Where Seume took a carriage, Pawlitzky took a bus or train, or hitchhiked. From Venice, he, like Seume, traveled by boat across the Brenta River to Padua. The distance is 2,700 kilometers, not including the crossing of the sea from Naples to Palermo, 2,160 of which he walked. Eric Pawlitzky was on the road for 105 days, including several rest days, from the beginning of September to mid-December 2022. He imposed a charming rule on himself for this tour, which served his project very well: Pawlitzky took a photo every five kilometers, regardless of where he was standing.
Around 2,000 photographs were taken this way, and he selected one for each day. His book, "Seume's Way," is dominated by these images. They do not compile the sights along the route. Pawlitzky refers to the principle of the democratic view formulated by William Eggleston: photographs of architecturally questionable suburbs stand on equal footing with those of rainy landscapes, and industrial areas alternate as motifs with bucolic landscapes.

Each photograph is accompanied by a short text: poems, critical comments, and reflections on what was seen and experienced. The first entry immediately poses the question of meaning: "You asked why I'm doing this.
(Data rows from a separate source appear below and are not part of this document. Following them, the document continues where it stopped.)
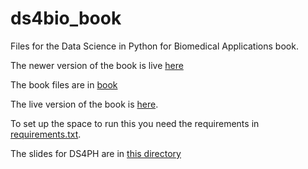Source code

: # ds4bio_book
Files for the Data Science in Python for Biomedical Applications book.

The newer version of the book is live
[here](https://smart-stats.github.io/ds4bio_book/qbook/_book/index.html)

The book files are in
[book](https://github.com/smart-stats/ds4bio_book/tree/main/book)

The live version of the book is
[here](https://smart-stats.github.io/ds4bio_book/book/_build/html/intro.html).

To set up the space to run this you need the requirements in
[requirements.txt](https://github.com/smart-stats/ds4bio_book/blob/main/book/requirements.txt).

The slides for DS4PH are in [this directory](https://github.com/smart-stats/ds4bio_book/tree/main/slides/ds4ph)



 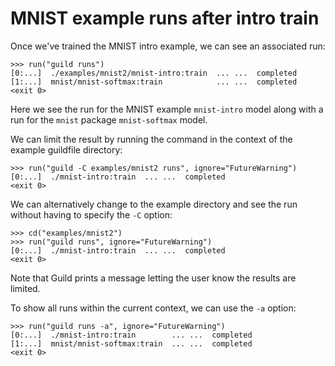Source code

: # MNIST example runs after intro train

Once we've trained the MNIST intro example, we can see an associated
run:

    >>> run("guild runs")
    [0:...]  ./examples/mnist2/mnist-intro:train  ... ...  completed
    [1:...]  mnist/mnist-softmax:train            ... ...  completed
    <exit 0>

Here we see the run for the MNIST example `mnist-intro` model along
with a run for the `mnist` package `mnist-softmax` model.

We can limit the result by running the command in the context of the
example guildfile directory:

    >>> run("guild -C examples/mnist2 runs", ignore="FutureWarning")
    [0:...]  ./mnist-intro:train  ... ...  completed
    <exit 0>

We can alternatively change to the example directory and see the run
without having to specify the `-C` option:

    >>> cd("examples/mnist2")
    >>> run("guild runs", ignore="FutureWarning")
    [0:...]  ./mnist-intro:train  ... ...  completed
    <exit 0>

Note that Guild prints a message letting the user know the results are
limited.

To show all runs within the current context, we can use the `-a`
option:

    >>> run("guild runs -a", ignore="FutureWarning")
    [0:...]  ./mnist-intro:train        ... ...  completed
    [1:...]  mnist/mnist-softmax:train  ... ...  completed
    <exit 0>
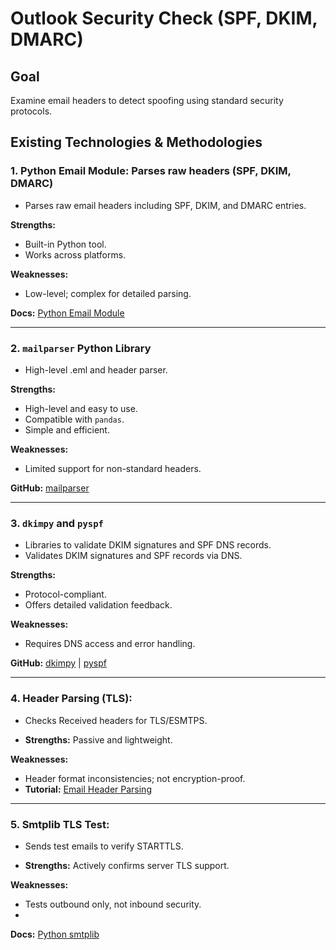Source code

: # Outlook Security Check (SPF, DKIM, DMARC)

## Goal
Examine email headers to detect spoofing using standard security protocols.

## Existing Technologies & Methodologies

### 1. Python Email Module: Parses raw headers (SPF, DKIM, DMARC)
- Parses raw email headers including SPF, DKIM, and DMARC entries.

**Strengths:**
- Built-in Python tool.
- Works across platforms.

**Weaknesses:**
- Low-level; complex for detailed parsing.

**Docs:** [Python Email Module](https://docs.python.org/3/library/email.html)

---

### 2. `mailparser` Python Library
- High-level .eml and header parser.

**Strengths:**
- High-level and easy to use.
- Compatible with `pandas`.
- Simple and efficient.

**Weaknesses:**
- Limited support for non-standard headers.

**GitHub:** [mailparser](https://github.com/SpamScope/mailparser)

---

### 3. `dkimpy` and `pyspf`
- Libraries to validate DKIM signatures and SPF DNS records.
- Validates DKIM signatures and SPF records via DNS.

**Strengths:**
- Protocol-compliant.
- Offers detailed validation feedback.

**Weaknesses:**
- Requires DNS access and error handling.

**GitHub:** [dkimpy](https://github.com/kamailio/dkimpy) | [pyspf](https://github.com/sdgathman/pyspf)

---

### 4. Header Parsing (TLS): 
- Checks Received headers for TLS/ESMTPS.
  
- **Strengths:**
Passive and lightweight.

**Weaknesses:**
- Header format inconsistencies; not encryption-proof.
- **Tutorial:** [Email Header Parsing](https://www.geeksforgeeks.org/how-to-extract-email-headers-in-python/)

---

### 5. Smtplib TLS Test: 
- Sends test emails to verify STARTTLS.
  
- **Strengths:**
Actively confirms server TLS support.

**Weaknesses:**
- Tests outbound only, not inbound security.
- 
**Docs:** [Python smtplib](https://docs.python.org/3/library/smtplib.html)
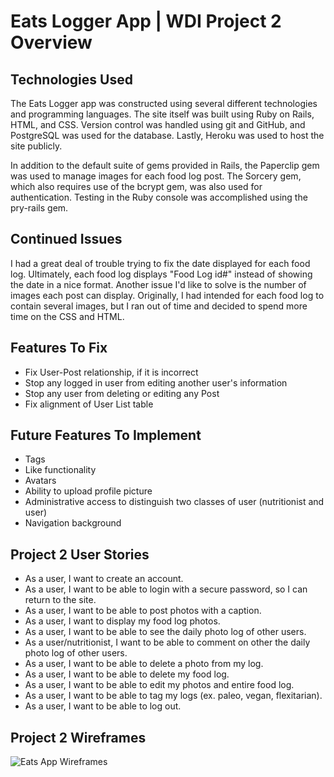 # **Eats Logger App** | **WDI Project 2 Overview**

## Technologies Used
  The Eats Logger app was constructed using several different technologies and programming languages. The site itself was built using Ruby on Rails, HTML, and CSS. Version control was handled using git and GitHub, and PostgreSQL was used for the database. Lastly, Heroku was used to host the site publicly.

  In addition to the default suite of gems provided in Rails, the Paperclip gem was used to manage images for each food log post. The Sorcery gem, which also requires use of the bcrypt gem, was also used for authentication. Testing in the Ruby console was accomplished using the pry-rails gem.

  ## Continued Issues
  I had a great deal of trouble trying to fix the date displayed for each food log. Ultimately, each food log displays "Food Log id#" instead of showing the date in a nice format. Another issue I'd like to solve is the number of images each post can display. Originally, I had intended for each food log to contain several images, but I ran out of time and decided to spend more time on the CSS and HTML.

  ## Features To Fix
  * Fix User-Post relationship, if it is incorrect
  * Stop any logged in user from editing another user's information
  * Stop any user from deleting or editing any Post
  * Fix alignment of User List table


  ## Future Features To Implement
  * Tags
  * Like functionality
  * Avatars
  * Ability to upload profile picture
  * Administrative access to distinguish two classes of user (nutritionist and user)
  * Navigation background

## Project 2 User Stories
* As a user, I want to create an account.
* As a user, I want to be able to login with a secure password, so I can return to the site.
* As a user, I want to be able to post photos with a caption.
* As a user, I want to display my food log photos.
* As a user, I want to be able to see the daily photo log of other users.
* As a user/nutritionist, I want to be able to comment on other the daily photo log of other users.
* As a user, I want to be able to delete a photo from my log.
* As a user, I want to be able to delete my food log.
* As a user, I want to be able to edit my photos and entire food log.
* As a user, I want to be able to tag my logs (ex. paleo, vegan, flexitarian).
* As a user, I want to be able to log out.

## Project 2 Wireframes
![Eats App Wireframes](http://i.imgur.com/5Nvm1vr.png)
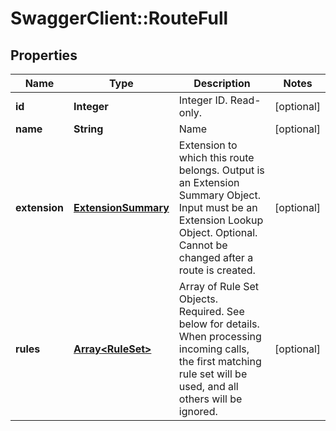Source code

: # SwaggerClient::RouteFull

## Properties
Name | Type | Description | Notes
------------ | ------------- | ------------- | -------------
**id** | **Integer** | Integer ID. Read-only. | [optional] 
**name** | **String** | Name | [optional] 
**extension** | [**ExtensionSummary**](ExtensionSummary.md) | Extension to which this route belongs. Output is an Extension Summary Object. Input must be an Extension Lookup Object. Optional. Cannot be changed after a route is created. | [optional] 
**rules** | [**Array&lt;RuleSet&gt;**](RuleSet.md) | Array of Rule Set Objects. Required. See below for details. When processing incoming calls, the first matching rule set will be used, and all others will be ignored. | [optional]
Because I can only know who I am if I push myself to my limits... Because I want to be everything I could be."
Eric Pawlitzky uses poetic, highly vivid, and imagery-rich language: On the Semmerin Pass, he finds "the bus parking spaces yawning empty," a "greasy waiter slobbering schnitzel onto the table." Already in Bohemia, he first thinks of the sea, because the smell of rotting cabbage reminds him of seaweed. But history is also inscribed in the landscape, especially the wars that have been fought here since Johann Gottfried Seume passed through these lands. This is especially true in the area of the Isonzo River, known in Slovenia as the Soča, which was fiercely fought over during the First World War.
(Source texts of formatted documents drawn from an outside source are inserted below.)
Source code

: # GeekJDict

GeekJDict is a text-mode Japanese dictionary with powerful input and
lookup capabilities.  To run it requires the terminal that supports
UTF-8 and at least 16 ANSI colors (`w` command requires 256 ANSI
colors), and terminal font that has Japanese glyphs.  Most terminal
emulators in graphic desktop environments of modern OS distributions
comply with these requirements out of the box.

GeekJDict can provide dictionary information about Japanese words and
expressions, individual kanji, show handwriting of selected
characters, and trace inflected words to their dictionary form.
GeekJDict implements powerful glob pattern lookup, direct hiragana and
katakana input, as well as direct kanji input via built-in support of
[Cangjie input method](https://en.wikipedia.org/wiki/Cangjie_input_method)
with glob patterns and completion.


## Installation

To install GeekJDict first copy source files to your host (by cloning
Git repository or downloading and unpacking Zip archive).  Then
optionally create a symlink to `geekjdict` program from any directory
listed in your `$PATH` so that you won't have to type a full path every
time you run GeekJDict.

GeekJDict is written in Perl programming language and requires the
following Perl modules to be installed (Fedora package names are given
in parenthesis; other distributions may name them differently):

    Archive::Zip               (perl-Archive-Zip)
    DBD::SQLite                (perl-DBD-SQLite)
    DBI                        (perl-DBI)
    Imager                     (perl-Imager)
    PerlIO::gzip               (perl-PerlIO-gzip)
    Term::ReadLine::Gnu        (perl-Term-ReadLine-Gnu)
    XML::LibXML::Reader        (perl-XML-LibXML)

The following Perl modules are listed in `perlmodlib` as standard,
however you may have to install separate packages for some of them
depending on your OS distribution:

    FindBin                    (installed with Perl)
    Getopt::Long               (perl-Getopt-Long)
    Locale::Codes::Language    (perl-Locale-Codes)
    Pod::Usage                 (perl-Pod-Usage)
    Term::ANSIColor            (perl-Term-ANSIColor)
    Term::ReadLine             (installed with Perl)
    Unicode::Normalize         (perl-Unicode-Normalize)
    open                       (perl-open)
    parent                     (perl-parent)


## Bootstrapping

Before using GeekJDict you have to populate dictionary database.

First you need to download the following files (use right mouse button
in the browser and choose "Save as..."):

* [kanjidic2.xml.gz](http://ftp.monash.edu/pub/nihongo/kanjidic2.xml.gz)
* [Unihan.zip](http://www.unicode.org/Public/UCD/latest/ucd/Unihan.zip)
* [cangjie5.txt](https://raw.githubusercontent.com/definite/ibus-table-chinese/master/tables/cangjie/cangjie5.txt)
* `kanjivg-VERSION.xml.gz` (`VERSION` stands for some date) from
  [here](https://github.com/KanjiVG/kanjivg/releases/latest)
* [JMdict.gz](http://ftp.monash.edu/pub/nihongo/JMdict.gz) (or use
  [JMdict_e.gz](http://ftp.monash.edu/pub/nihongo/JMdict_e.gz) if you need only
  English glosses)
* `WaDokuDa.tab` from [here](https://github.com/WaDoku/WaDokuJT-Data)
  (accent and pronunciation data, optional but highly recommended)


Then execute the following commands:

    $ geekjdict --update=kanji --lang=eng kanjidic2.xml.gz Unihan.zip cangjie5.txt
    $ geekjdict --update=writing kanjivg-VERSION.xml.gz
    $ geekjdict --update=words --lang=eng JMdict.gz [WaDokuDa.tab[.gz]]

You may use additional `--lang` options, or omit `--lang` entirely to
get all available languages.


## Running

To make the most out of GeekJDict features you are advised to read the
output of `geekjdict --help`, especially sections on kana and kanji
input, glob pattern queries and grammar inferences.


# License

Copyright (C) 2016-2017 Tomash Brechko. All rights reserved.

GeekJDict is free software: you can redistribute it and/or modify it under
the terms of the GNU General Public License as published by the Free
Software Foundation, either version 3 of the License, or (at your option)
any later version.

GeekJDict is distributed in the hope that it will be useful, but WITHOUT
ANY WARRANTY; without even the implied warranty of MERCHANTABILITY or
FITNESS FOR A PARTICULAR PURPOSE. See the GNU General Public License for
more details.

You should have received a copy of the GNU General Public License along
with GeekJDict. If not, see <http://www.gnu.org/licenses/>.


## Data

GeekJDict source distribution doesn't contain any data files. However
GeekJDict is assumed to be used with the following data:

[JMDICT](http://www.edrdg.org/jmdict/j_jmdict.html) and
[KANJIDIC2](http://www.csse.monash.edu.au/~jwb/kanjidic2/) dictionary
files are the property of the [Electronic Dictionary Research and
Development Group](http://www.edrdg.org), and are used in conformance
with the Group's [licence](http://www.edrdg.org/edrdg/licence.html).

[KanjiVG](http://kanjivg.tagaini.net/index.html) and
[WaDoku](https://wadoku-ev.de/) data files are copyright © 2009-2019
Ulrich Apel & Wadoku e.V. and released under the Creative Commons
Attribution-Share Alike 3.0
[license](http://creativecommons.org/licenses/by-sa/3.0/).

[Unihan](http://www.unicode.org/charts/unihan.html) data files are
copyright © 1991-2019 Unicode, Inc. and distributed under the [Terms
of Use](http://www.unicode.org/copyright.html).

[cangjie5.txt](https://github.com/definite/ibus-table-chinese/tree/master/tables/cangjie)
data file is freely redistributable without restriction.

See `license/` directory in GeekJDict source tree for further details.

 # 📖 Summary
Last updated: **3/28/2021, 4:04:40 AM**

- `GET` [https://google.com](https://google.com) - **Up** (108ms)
In some places, the crucial elements have not changed; both Seume and Pawlitzky presumably found the Via Appia south of Rome in a similar state. Elsewhere, Seume wouldn't recognize anything if he were traveling today. The book explores these continuities on the one hand, as well as ruptures and changes on the other.

"Seume's Path" is designed like a facsimile. Eric Pawlitzky first pasted the selected images into a handmade, empty book, then began writing texts, tore out the slips of paper they were written on, and pasted in new ones. This aesthetic is preserved in the printed work. The photographs, inspired by the colorfulness of late Romantic painting, and the texts typed on a mechanical typewriter appear pasted in. Discarded, erased pencil notes can be sensed; where pasted-in items damaged the paper when removed, the damage can still be seen. "Seume's Path" is not a polished illustrated book, but rather the sum of diverse observations. "I saw," writes Pawlitzky, "an extremely vibrant Europe off the beaten track." Even though his path took him through Vienna, Venice, Rome, and Palermo.

In Venice, Pawlitzky sympathizes with the shell game: "I envy you. You always win money with the greed of the ignorant. Finally, stupidity costs money." The Europe he travels through has rough edges, sometimes even chasms. It occasionally unsettles the author. But very often also inspiring, endearing, pleasantly complex. Eric Pawlitzky believes in the continent, in a sense of togetherness, more than ever after this journey. At the end, he asks, somewhat coquettishly, "May I call myself a European now?" He has provided the proof himself.
Eric Pawlitzky : Seume's Way. Lunik Verlag, Berlin 2025. 200 pages, 38 euros.